======== Dataset

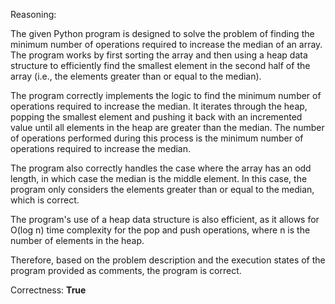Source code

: Reasoning:

The given Python program is designed to solve the problem of finding the minimum number of operations required to increase the median of an array. The program works by first sorting the array and then using a heap data structure to efficiently find the smallest element in the second half of the array (i.e., the elements greater than or equal to the median).

The program correctly implements the logic to find the minimum number of operations required to increase the median. It iterates through the heap, popping the smallest element and pushing it back with an incremented value until all elements in the heap are greater than the median. The number of operations performed during this process is the minimum number of operations required to increase the median.

The program also correctly handles the case where the array has an odd length, in which case the median is the middle element. In this case, the program only considers the elements greater than or equal to the median, which is correct.

The program's use of a heap data structure is also efficient, as it allows for O(log n) time complexity for the pop and push operations, where n is the number of elements in the heap.

Therefore, based on the problem description and the execution states of the program provided as comments, the program is correct.

Correctness: **True**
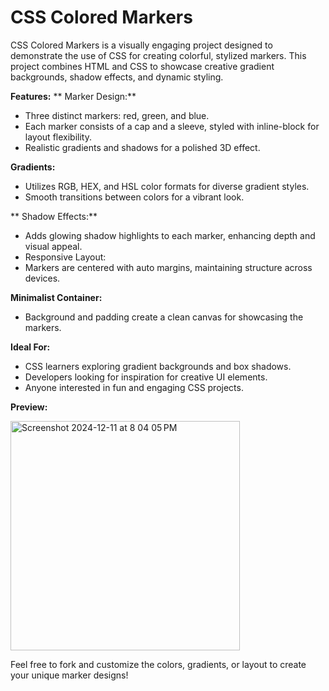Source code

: # CSS Colored Markers
CSS Colored Markers is a visually engaging project designed to demonstrate the use of CSS for creating colorful, stylized markers. This project combines HTML and CSS to showcase creative gradient backgrounds, shadow effects, and dynamic styling.

**Features:**
 ** Marker Design:**
   - Three distinct markers: red, green, and blue.
   - Each marker consists of a cap and a sleeve, styled with inline-block for layout flexibility.
   - Realistic gradients and shadows for a polished 3D effect.

**Gradients:**
  - Utilizes RGB, HEX, and HSL color formats for diverse gradient styles.
  - Smooth transitions between colors for a vibrant look.

** Shadow Effects:**
  - Adds glowing shadow highlights to each marker, enhancing depth and visual appeal.
  - Responsive Layout:
  - Markers are centered with auto margins, maintaining structure across devices.
    
**Minimalist Container:**
  - Background and padding create a clean canvas for showcasing the markers.

**Ideal For:**
 - CSS learners exploring gradient backgrounds and box shadows.
 - Developers looking for inspiration for creative UI elements.
 - Anyone interested in fun and engaging CSS projects.



 **Preview:**

 
 <img width="367" alt="Screenshot 2024-12-11 at 8 04 05 PM" src="https://github.com/user-attachments/assets/6955624d-ec72-4b38-add5-428c47d5bbf3" />

 Feel free to fork and customize the colors, gradients, or layout to create your unique marker designs!







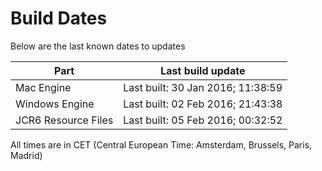 # Build Dates

Below are the last known dates to updates

Part | Last build update
-----|-----
Mac Engine | Last built: 30 Jan 2016; 11:38:59
Windows Engine | Last built: 02 Feb 2016; 21:43:38
JCR6 Resource Files | Last built: 05 Feb 2016; 00:32:52
All times are in CET (Central European Time: Amsterdam, Brussels, Paris, Madrid)



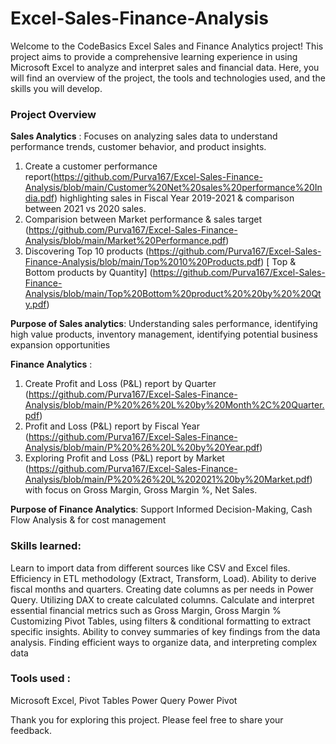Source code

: # Excel-Sales-Finance-Analysis

Welcome to the CodeBasics Excel Sales and Finance Analytics project! This project aims to provide a comprehensive learning experience in using Microsoft Excel to analyze and interpret sales and financial data. Here, you will find an overview of the project, the tools and technologies used, and the skills you will develop.
### Project Overview
**Sales Analytics** : Focuses on analyzing sales data to understand performance trends, customer behavior, and product insights.
1. Create a customer performance report(https://github.com/Purva167/Excel-Sales-Finance-Analysis/blob/main/Customer%20Net%20sales%20performance%20India.pdf) 
   highlighting sales in Fiscal Year 2019-2021 & comparison between 2021 vs 2020 sales.
2. Comparision between Market performance & sales target (https://github.com/Purva167/Excel-Sales-Finance-Analysis/blob/main/Market%20Performance.pdf) 
3. Discovering Top 10 products (https://github.com/Purva167/Excel-Sales-Finance-Analysis/blob/main/Top%2010%20Products.pdf) [ Top & Bottom products by Quantity] 
   (https://github.com/Purva167/Excel-Sales-Finance-Analysis/blob/main/Top%20Bottom%20product%20%20by%20%20Qty.pdf) 

**Purpose of Sales analytics**: Understanding sales performance, identifying high value products, inventory management, identifying potential business expansion opportunities

**Finance Analytics** :
1.  Create Profit and Loss (P&L) report by  Quarter (https://github.com/Purva167/Excel-Sales-Finance-Analysis/blob/main/P%20%26%20L%20by%20Month%2C%20Quarter.pdf) 
2.  Profit and Loss (P&L) report by Fiscal Year (https://github.com/Purva167/Excel-Sales-Finance-Analysis/blob/main/P%20%26%20L%20by%20Year.pdf) 
3.  Exploring  Profit and Loss (P&L) report by Market (https://github.com/Purva167/Excel-Sales-Finance-Analysis/blob/main/P%20%26%20L%202021%20by%20Market.pdf) 
    with focus on Gross Margin, Gross Margin %, Net Sales.
 
**Purpose of Finance Analytics**: Support Informed Decision-Making, Cash Flow Analysis &  for cost management


### Skills learned:
Learn to import data from different sources like CSV and Excel files.
Efficiency in ETL methodology (Extract, Transform, Load).
Ability to derive fiscal months and quarters.
Creating date columns as per needs in Power Query.
Utilizing DAX to create calculated columns.
Calculate and interpret essential financial metrics such as Gross Margin, Gross Margin %
Customizing Pivot Tables, using filters & conditional formatting to extract specific insights.
 Ability to convey  summaries of key findings from the data analysis.
Finding efficient ways to organize data, and interpreting complex data 

### Tools used :
Microsoft Excel, 
Pivot Tables
Power Query
Power Pivot


Thank you for exploring this project. Please feel free to share your feedback.
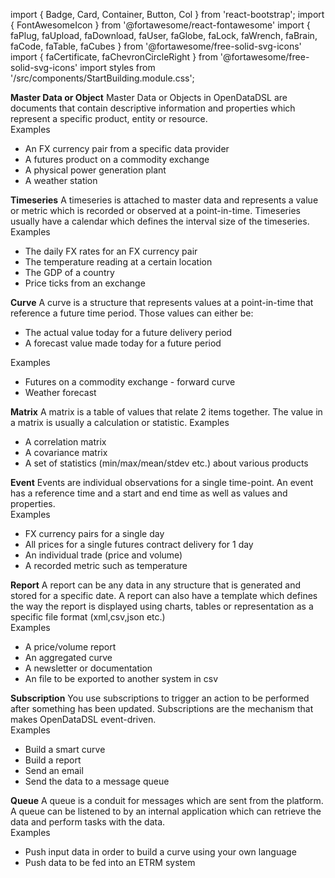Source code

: import { Badge, Card, Container, Button, Col } from 'react-bootstrap';
import { FontAwesomeIcon } from '@fortawesome/react-fontawesome'
import { faPlug, faUpload, faDownload, faUser, faGlobe, faLock, faWrench, faBrain, faCode, faTable, faCubes } from '@fortawesome/free-solid-svg-icons'
import { faCertificate, faChevronCircleRight } from '@fortawesome/free-solid-svg-icons'
import styles from '/src/components/StartBuilding.module.css';

<Container className={styles.datablock}>
    <Card style={{width:"28rem"}}>
        <Card.Header><b>Master Data or Object</b></Card.Header>
            <Card.Body>
                <Card.Text>
Master Data or Objects in OpenDataDSL are documents that contain descriptive information and properties which represent a specific product, entity or resource.
                </Card.Text>
                <br/>
                <Card.Subtitle>Examples</Card.Subtitle>
                <ul>
                  <li>An FX currency pair from a specific data provider</li>
                  <li>A futures product on a commodity exchange</li>
                  <li>A physical power generation plant</li>
                  <li>A weather station</li>
                </ul>
            </Card.Body>
    </Card>    
    <Card style={{width:"28rem"}}>
        <Card.Header><b>Timeseries</b></Card.Header>
            <Card.Body>
                <Card.Text>
A timeseries is attached to master data and represents a value or metric which is recorded or observed at a point-in-time. 
Timeseries usually have a calendar which defines the interval size of the timeseries.
                </Card.Text>
                <Card.Subtitle>Examples</Card.Subtitle>
                <ul>
                  <li>The daily FX rates for an FX currency pair</li>
                  <li>The temperature reading at a certain location</li>
                  <li>The GDP of a country</li>
                  <li>Price ticks from an exchange</li>
                </ul>
            </Card.Body>
    </Card>    
    <Card style={{width:"28rem"}}>
        <Card.Header><b>Curve</b></Card.Header>
            <Card.Body>
                <Card.Text>
A curve is a structure that represents values at a point-in-time that reference a future time period.
Those values can either be:
<ul>
  <li>The actual value today for a future delivery period</li>
  <li>A forecast value made today for a future period</li>
</ul>
                </Card.Text>
                <Card.Subtitle>Examples</Card.Subtitle>
                <ul>
                  <li>Futures on a commodity exchange - forward curve</li>
                  <li>Weather forecast</li>
                </ul>
            </Card.Body>
    </Card>    
    <Card style={{width:"28rem"}}>
        <Card.Header><b>Matrix</b></Card.Header>
            <Card.Body>
                <Card.Text>
A matrix is a table of values that relate 2 items together.
The value in a matrix is usually a calculation or statistic.
                </Card.Text>
                <Card.Subtitle>Examples</Card.Subtitle>
                <ul>
                  <li>A correlation matrix</li>
                  <li>A covariance matrix</li>
                  <li>A set of statistics (min/max/mean/stdev etc.) about various products</li>
                </ul>
            </Card.Body>
    </Card>    
    <Card style={{width:"28rem"}}>
        <Card.Header><b>Event</b></Card.Header>
            <Card.Body>
                <Card.Text>
Events are individual observations for a single time-point.
An event has a reference time and a start and end time as well as values and properties.
                </Card.Text>
                <br/>
                <Card.Subtitle>Examples</Card.Subtitle>
                <ul>
                  <li>FX currency pairs for a single day</li>
                  <li>All prices for a single futures contract delivery for 1 day</li>
                  <li>An individual trade (price and volume)</li>
                  <li>A recorded metric such as temperature</li>
                </ul>
            </Card.Body>
    </Card>    
    <Card style={{width:"28rem"}}>
        <Card.Header><b>Report</b></Card.Header>
            <Card.Body>
                <Card.Text>
A report can be any data in any structure that is generated and stored for a specific date.
A report can also have a template which defines the way the report is displayed using charts, tables or representation as a specific file format (xml,csv,json etc.)
                </Card.Text>
                <br/>
                <Card.Subtitle>Examples</Card.Subtitle>
                <ul>
                  <li>A price/volume report</li>
                  <li>An aggregated curve</li>
                  <li>A newsletter or documentation</li>
                  <li>An file to be exported to another system in csv</li>
                </ul>
            </Card.Body>
    </Card>    
    <Card style={{width:"28rem"}}>
        <Card.Header><b>Subscription</b></Card.Header>
            <Card.Body>
                <Card.Text>
You use subscriptions to trigger an action to be performed after something has been updated.
Subscriptions are the mechanism that makes OpenDataDSL event-driven.
                </Card.Text>
                <br/>
                <Card.Subtitle>Examples</Card.Subtitle>
                <ul>
                  <li>Build a smart curve</li>
                  <li>Build a report</li>
                  <li>Send an email</li>
                  <li>Send the data to a message queue</li>
                </ul>
            </Card.Body>
    </Card>    
    <Card style={{width:"28rem"}}>
        <Card.Header><b>Queue</b></Card.Header>
            <Card.Body>
                <Card.Text>
A queue is a conduit for messages which are sent from the platform.
A queue can be listened to by an internal application which can retrieve the data and perform tasks with the data.
                </Card.Text>
                <br/>
                <Card.Subtitle>Examples</Card.Subtitle>
                <ul>
                  <li>Push input data in order to build a curve using your own language</li>
                  <li>Push data to be fed into an ETRM system</li>
                </ul>
            </Card.Body>
    </Card>    
</Container>















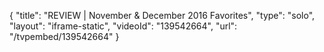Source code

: {
    "title": "REVIEW | November & December 2016 Favorites",
    "type": "solo",
    "layout": "iframe-static",
    "videoId": "139542664",
    "url": "\/tvpembed\/139542664"
}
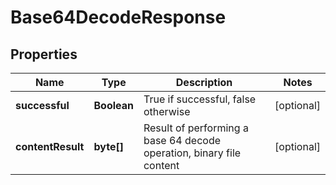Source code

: 
# Base64DecodeResponse

## Properties
Name | Type | Description | Notes
------------ | ------------- | ------------- | -------------
**successful** | **Boolean** | True if successful, false otherwise |  [optional]
**contentResult** | **byte[]** | Result of performing a base 64 decode operation, binary file content |  [optional]



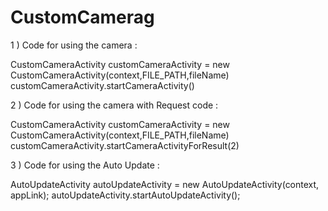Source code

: # CustomCamerag

1 ) Code for using the camera : 
              
CustomCameraActivity customCameraActivity = new CustomCameraActivity(context,FILE_PATH,fileName)
customCameraActivity.startCameraActivity()

2 ) Code for using the camera with Request code : 

CustomCameraActivity customCameraActivity = new CustomCameraActivity(context,FILE_PATH,fileName)
customCameraActivity.startCameraActivityForResult(2)

3 ) Code for using the Auto Update : 

AutoUpdateActivity autoUpdateActivity = new AutoUpdateActivity(context, appLink);
autoUpdateActivity.startAutoUpdateActivity();
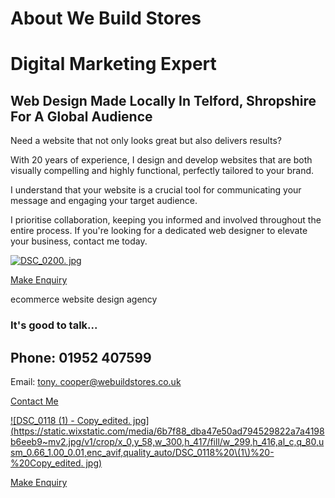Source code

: # About We Build Stores


# Digital Marketing Expert

## Web Design Made Locally In Telford, Shropshire For A Global Audience

Need a website that not only looks great but also delivers results?

With 20 years of experience, I design and develop websites that are both visually compelling and highly functional, perfectly tailored to your brand.

I understand that your website is a crucial tool for communicating your message and engaging your target audience.

I prioritise collaboration, keeping you informed and involved throughout the entire process. If you're looking for a dedicated web designer to elevate your business, contact me today.

[![DSC_0200. jpg](https://static.wixstatic.com/media/6b7f88_7b1ea0a54a034eeda6325001d992261e~mv2.jpg/v1/crop/x_0,y_0,w_2204,h_3065/fill/w_299,h_416,al_c,q_80,usm_0.66_1.00_0.01,enc_avif,quality_auto/DSC_0200.jpg)](https://www.webuildstores.co.uk/website-design)

[Make Enquiry](https://www.webuildstores.co.uk/contact)

ecommerce website design agency

### It's good to talk...

## Phone: 01952 407599 
 
Email: [tony. cooper@webuildstores.co.uk](mailto:tony.cooper@webuildstores.co.uk)

[Contact Me](https://www.webuildstores.co.uk/post/project-management-guide)

[![DSC_0118 \(1\) - Copy_edited. jpg](https://static.wixstatic.com/media/6b7f88_dba47e50ad794529822a7a4198b6eeb9~mv2.jpg/v1/crop/x_0,y_58,w_300,h_417/fill/w_299,h_416,al_c,q_80,usm_0.66_1.00_0.01,enc_avif,quality_auto/DSC_0118%20\(1\)%20-%20Copy_edited. jpg)](https://www.webuildstores.co.uk/website-design)

[Make Enquiry](https://www.webuildstores.co.uk/contact)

================

#### [What you will do]
If a line above holds the word "operations", count it; then say how many such lines there are and nothing else.

#### [Exercise result]
3